1. Check Current Memory

curl -s https://hcss-eventscore-api-prod.azurewebsites.net/health/detailed | jq .

az monitor metrics list \
--resource /subscriptions/SUB_ID/resourceGroups/hcss-rg-prod/providers/Microsoft.Web/sites/hcss-eventscore-api-prod \
--metric "MemoryWorkingSet,AverageMemoryWorkingSet" \
--interval PT5M

2. Check Application Insights

  • Review Performance blade for memory trends
  • Look for memory leak patterns (steadily increasing over time)
  • Check if a specific endpoint is consuming excessive memory

3. Check Cache Size

The application uses IMemoryCache with a limit of 1024 entries.

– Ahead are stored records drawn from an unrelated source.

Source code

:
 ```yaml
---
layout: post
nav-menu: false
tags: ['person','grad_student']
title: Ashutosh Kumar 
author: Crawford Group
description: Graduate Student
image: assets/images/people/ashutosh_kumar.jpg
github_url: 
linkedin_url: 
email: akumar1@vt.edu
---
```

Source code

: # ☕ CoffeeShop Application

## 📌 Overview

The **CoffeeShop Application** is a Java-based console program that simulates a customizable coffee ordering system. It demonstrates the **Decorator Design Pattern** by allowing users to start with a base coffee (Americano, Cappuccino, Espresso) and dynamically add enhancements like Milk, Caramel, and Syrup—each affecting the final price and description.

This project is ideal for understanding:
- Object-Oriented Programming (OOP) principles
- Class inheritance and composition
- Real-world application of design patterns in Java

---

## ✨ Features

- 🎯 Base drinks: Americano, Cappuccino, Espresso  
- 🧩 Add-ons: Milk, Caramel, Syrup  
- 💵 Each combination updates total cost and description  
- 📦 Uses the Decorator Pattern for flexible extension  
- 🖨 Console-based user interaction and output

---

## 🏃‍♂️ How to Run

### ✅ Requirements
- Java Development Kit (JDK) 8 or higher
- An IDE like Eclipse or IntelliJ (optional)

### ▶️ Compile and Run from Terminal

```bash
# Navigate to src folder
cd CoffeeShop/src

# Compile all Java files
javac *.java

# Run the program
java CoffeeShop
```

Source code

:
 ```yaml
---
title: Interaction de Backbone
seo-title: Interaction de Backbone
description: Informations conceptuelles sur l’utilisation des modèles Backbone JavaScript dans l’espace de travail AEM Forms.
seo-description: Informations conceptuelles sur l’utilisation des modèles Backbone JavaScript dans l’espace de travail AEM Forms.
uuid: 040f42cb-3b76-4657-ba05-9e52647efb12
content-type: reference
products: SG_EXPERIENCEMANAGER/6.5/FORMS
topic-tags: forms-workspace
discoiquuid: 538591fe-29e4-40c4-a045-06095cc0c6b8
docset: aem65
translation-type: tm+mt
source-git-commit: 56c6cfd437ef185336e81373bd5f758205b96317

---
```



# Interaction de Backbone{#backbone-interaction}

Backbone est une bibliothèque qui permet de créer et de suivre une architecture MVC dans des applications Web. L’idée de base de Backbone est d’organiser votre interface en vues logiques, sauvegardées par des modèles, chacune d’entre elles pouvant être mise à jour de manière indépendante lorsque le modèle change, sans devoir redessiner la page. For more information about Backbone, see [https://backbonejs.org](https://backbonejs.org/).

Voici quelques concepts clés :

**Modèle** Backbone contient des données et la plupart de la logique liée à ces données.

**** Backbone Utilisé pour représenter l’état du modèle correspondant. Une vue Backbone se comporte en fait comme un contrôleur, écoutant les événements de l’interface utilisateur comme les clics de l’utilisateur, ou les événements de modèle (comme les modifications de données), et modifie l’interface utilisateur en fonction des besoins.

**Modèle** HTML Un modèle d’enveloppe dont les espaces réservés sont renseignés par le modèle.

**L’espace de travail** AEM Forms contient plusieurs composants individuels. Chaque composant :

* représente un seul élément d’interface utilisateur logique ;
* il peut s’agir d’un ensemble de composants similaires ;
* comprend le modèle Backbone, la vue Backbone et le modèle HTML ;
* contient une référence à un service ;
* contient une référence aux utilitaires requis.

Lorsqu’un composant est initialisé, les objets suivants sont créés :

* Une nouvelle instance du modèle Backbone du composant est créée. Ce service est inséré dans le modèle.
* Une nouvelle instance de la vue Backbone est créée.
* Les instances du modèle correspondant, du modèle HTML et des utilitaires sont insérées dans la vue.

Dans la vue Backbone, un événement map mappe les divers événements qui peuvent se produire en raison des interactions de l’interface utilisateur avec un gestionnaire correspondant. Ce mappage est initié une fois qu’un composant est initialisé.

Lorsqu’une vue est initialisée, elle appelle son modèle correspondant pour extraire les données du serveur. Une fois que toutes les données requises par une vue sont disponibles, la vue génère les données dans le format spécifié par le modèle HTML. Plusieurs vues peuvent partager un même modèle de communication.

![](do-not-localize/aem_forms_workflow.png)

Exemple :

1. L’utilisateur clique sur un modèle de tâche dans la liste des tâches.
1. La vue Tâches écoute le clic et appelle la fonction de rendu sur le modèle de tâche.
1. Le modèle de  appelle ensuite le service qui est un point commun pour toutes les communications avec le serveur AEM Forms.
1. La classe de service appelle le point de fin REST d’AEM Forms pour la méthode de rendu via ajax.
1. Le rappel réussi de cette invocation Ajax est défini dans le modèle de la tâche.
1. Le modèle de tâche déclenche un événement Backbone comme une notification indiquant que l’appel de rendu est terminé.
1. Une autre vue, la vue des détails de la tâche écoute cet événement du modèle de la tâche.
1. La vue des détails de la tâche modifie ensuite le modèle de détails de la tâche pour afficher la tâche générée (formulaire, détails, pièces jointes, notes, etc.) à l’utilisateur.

  • High memory could indicate cache entries are storing large objects
  • Review if cache compaction (25% threshold) is working

4. Check Hangfire Jobs

  • Access Hangfire dashboard
  • Check for stuck or long-running jobs that may hold references

Resolution Steps

Immediate Relief: Restart

az webapp restart --name hcss-eventscore-api-prod --resource-group hcss-rg-prod

sleep 60
curl -s https://hcss-eventscore-api-prod.azurewebsites.net/health/detailed | jq .entries.memory

Scale Up the App Service Plan

# Current: B1 (1.75 GB RAM) or S1 (1.75 GB RAM)
# Scale to S2 (3.5 GB RAM) or S3 (7 GB RAM)
az appservice plan update \
--name hcss-asp-prod \
--resource-group hcss-rg-prod \
--sku S2

Scale Out (Add Instances)

az appservice plan update \
--name hcss-asp-prod \
--resource-group hcss-rg-prod \
--number-of-workers 2

Investigate Memory Leak

If memory increases steadily after restart:

  1. Enable Application Insights Profiler for memory snapshots
  2. Check for large file uploads held in memory (should use streaming)
  3. Review recent code changes for:
    • Unbounded collections
    • Missing IDisposable implementations
    • Large response objects not being GC'd
    • SignalR connections accumulating

Verification

  1. /health/detailed reports memory healthy
  2. Memory working set is below threshold
  3. Application is responsive (check response times)
  4. Monitor for 30 minutes to ensure memory is stable (not climbing)